Listed records:
======

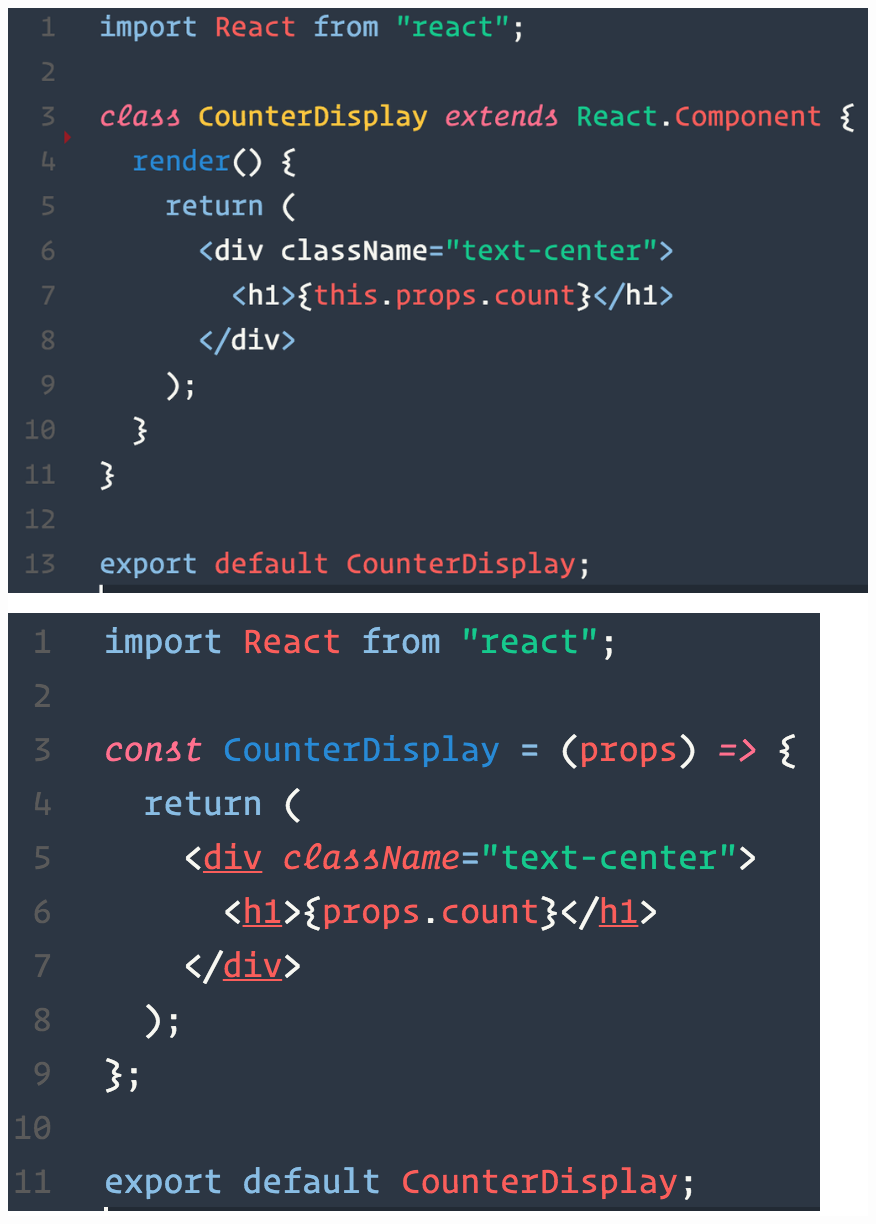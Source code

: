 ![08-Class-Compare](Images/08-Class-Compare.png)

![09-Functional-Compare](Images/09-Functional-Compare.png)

======

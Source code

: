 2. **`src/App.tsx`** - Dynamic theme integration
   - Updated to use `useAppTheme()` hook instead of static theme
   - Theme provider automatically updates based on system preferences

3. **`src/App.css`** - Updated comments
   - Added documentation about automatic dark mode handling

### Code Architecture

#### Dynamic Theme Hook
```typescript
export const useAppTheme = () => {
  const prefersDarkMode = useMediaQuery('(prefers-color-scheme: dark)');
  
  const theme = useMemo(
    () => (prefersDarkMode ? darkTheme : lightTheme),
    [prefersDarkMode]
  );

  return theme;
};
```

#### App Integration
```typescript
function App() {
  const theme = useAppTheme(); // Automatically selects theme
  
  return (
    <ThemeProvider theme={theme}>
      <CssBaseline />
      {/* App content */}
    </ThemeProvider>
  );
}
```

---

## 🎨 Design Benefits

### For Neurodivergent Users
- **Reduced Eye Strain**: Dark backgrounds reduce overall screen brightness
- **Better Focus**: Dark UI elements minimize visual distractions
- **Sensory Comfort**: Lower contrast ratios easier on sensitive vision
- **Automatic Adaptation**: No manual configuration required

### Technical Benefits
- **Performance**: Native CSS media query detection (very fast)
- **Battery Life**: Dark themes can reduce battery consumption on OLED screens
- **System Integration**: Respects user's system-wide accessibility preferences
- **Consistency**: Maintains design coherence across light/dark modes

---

======

Exercise aim: Identify the lines in the entries that hold "Benefits" and return each one.

Response area:
## 🎨 Design Benefits
### Technical Benefits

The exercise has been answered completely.